Nuharoo trajo a Tung Chih para la cena. A pesar del mal tiempo, parecía una bola de nieve, envuelto en un abrigo de piel blanco. Le estaban dando de comer carne de pichón con una rebanada de pan cocido. Parecía alegre y jugaba a un juego de cuerda llamado «Átame, desátame» con An-te-hai. Tumbado en su cama, Hsien Feng contemplaba a su hijo. Sonreía y alentaba al niño a desafiar al eunuco. Entonces aproveché la oportunidad para hablar.
– ¿Majestad? -Intenté no plantear una discusión-. ¿No creéis que el espíritu de la nación se desmoronará si su emperador… está ausente? -Evité la palabra «deserta»-. Un dragón necesita una cabeza, una capital vacía alentará el pillaje y la destrucción. El emperador Chou Wen-wang de la dinastía Han optó por huir durante la crisis de su reino y el resultado fue que perdió el respeto de su gente.
– ¡Cómo te atreves a plantear esta comparación! -El emperador Hsien Feng escupió las hojas de té en el suelo-. He decidido irme por la seguridad de mi familia, tú incluida.

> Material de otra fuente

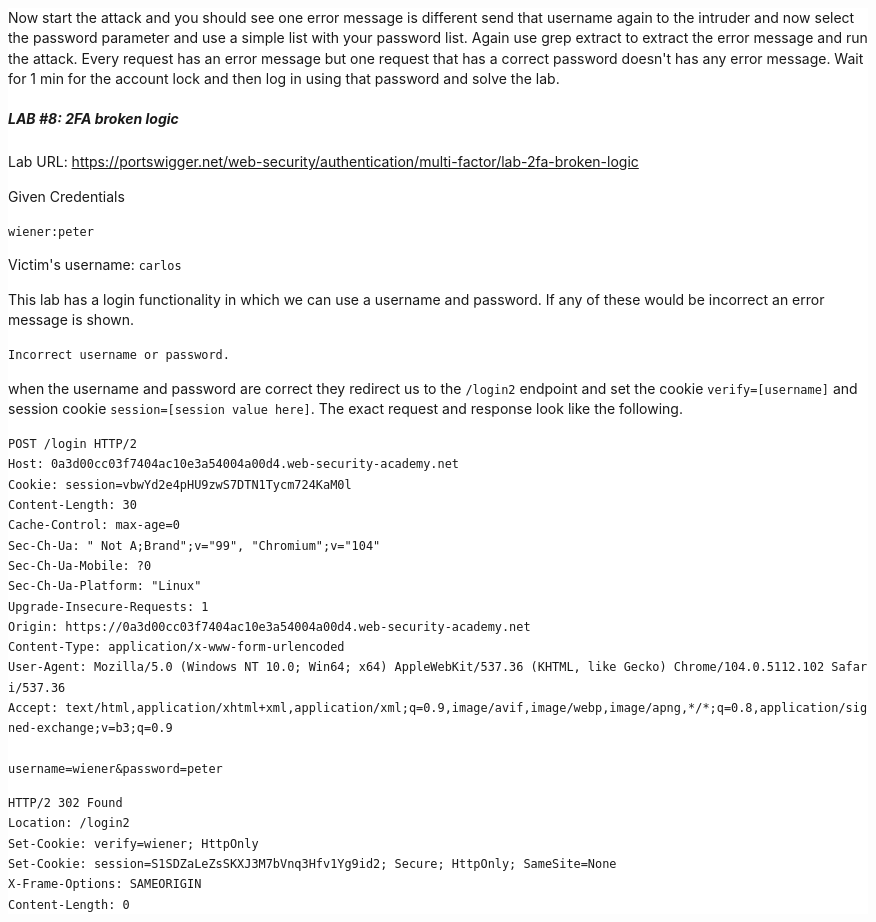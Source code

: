 Now start the attack and you should see one error message is different send that username again to the intruder and now select the password parameter and use a simple list with your password list. Again use grep extract to extract the error message and run the attack. Every request has an error message but one request that has a correct password doesn't has any error message. Wait for 1 min for the account lock and then log in using that password and solve the lab.

##### LAB #8: 2FA broken logic

Lab URL: https://portswigger.net/web-security/authentication/multi-factor/lab-2fa-broken-logic

Given Credentials
```
wiener:peter
```

Victim's username: `carlos`

This lab has a login functionality in which we can use a username and password. If any of these would be incorrect an error message is shown.

```
Incorrect username or password.
```

when the username and password are correct they redirect us to the `/login2` endpoint and set the cookie `verify=[username]` and session cookie `session=[session value here]`. The exact request and response look like the following.

```
POST /login HTTP/2
Host: 0a3d00cc03f7404ac10e3a54004a00d4.web-security-academy.net
Cookie: session=vbwYd2e4pHU9zwS7DTN1Tycm724KaM0l
Content-Length: 30
Cache-Control: max-age=0
Sec-Ch-Ua: " Not A;Brand";v="99", "Chromium";v="104"
Sec-Ch-Ua-Mobile: ?0
Sec-Ch-Ua-Platform: "Linux"
Upgrade-Insecure-Requests: 1
Origin: https://0a3d00cc03f7404ac10e3a54004a00d4.web-security-academy.net
Content-Type: application/x-www-form-urlencoded
User-Agent: Mozilla/5.0 (Windows NT 10.0; Win64; x64) AppleWebKit/537.36 (KHTML, like Gecko) Chrome/104.0.5112.102 Safari/537.36
Accept: text/html,application/xhtml+xml,application/xml;q=0.9,image/avif,image/webp,image/apng,*/*;q=0.8,application/signed-exchange;v=b3;q=0.9

username=wiener&password=peter
```

```
HTTP/2 302 Found
Location: /login2
Set-Cookie: verify=wiener; HttpOnly
Set-Cookie: session=S1SDZaLeZsSKXJ3M7bVnq3Hfv1Yg9id2; Secure; HttpOnly; SameSite=None
X-Frame-Options: SAMEORIGIN
Content-Length: 0
```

– Creo que demostrar la fuerza de la corte al pueblo es crucial para la supervivencia de China -susurré suavemente.
– No me siento como para hablar de esto ahora.
Su majestad llamó a su hijo y empezó a jugar con él. Tung Chih corría riéndose y se escondió debajo de una silla.
Ignoré a Nuharoo, que me hacía gestos para que me fuera, y proseguí:
– El abuelo de Tung Chih y el bisabuelo se habrían quedado si se hubieran enfrentado a esta situación.
– ¡Pero no se les presentó esta situación! -explotó Hsien Feng-. Siento celos de ellos; son ellos quienes me han dejado esta maraña. En 1842, cuando se perdió la primera guerra del Opio, yo era solo un niño. No he heredado más que problemas. Todo lo que recuerdo de aquellos días son las indemnizaciones que estoy obligado a pagar. ¡Ocho millones de taels a cada país! ¿Cómo voy a satisfacer esa cantidad?
Discutimos hasta que me ordenó que regresara a mis dependencias. Sus últimas palabras rondaron mi cabeza toda la noche.
– Una palabra más y te recompensaré con una cuerda para que te ahorques.
Nuharoo me invitó a dar un paseo por su jardín. Me contó que sus arbustos se marchitaban debido a alguna plaga de una rara especie de mariposa. Le respondí que no estaba de humor para hablar de mariposas.
– Deben de ser polillas; de cualquier modo, son bonitas. -Sin prestarme atención, ella continuaba-.Vamos a cazar mariposas, olvídate de los bárbaros.
Entramos cada una en nuestro palanquín. Me habría gustado poder disfrutar de la invitación de Nuharoo, pero en mitad del paseo cambié de opinión y ordené a mis porteadores que me condujeran al salón de la Virtud Luminosa. Envié un mensajero a Nuharoo para pedirle perdón y comunicarle que la decisión del emperador de abandonar la capital pesaba gravemente en mí.
En el vestíbulo me encontré con mis cuñados, el príncipe Kung, el príncipe Ch’un y el príncipe Ts’eng. El príncipe Ch’un me dijo que habían ido a convencer a su majestad de que se quedara en Pekín, lo que me alegraba y me llenaba de esperanza.
Antes de entrar, aguardé en el jardín hasta que sirvieron el té. Una vez dentro, me senté junto al emperador Hsien Feng. Me di cuenta de que había otros invitados; además de los príncipes, también estaban allí Su Shun y su hermanastro Tuan Hua. Durante los últimos dos días, Su Shun y Tuan Hua habían estado haciendo preparativos para que el emperador se fuera a Jehol. Al otro lado de las paredes, el sonido de los carruajes yendo y viniendo era constante.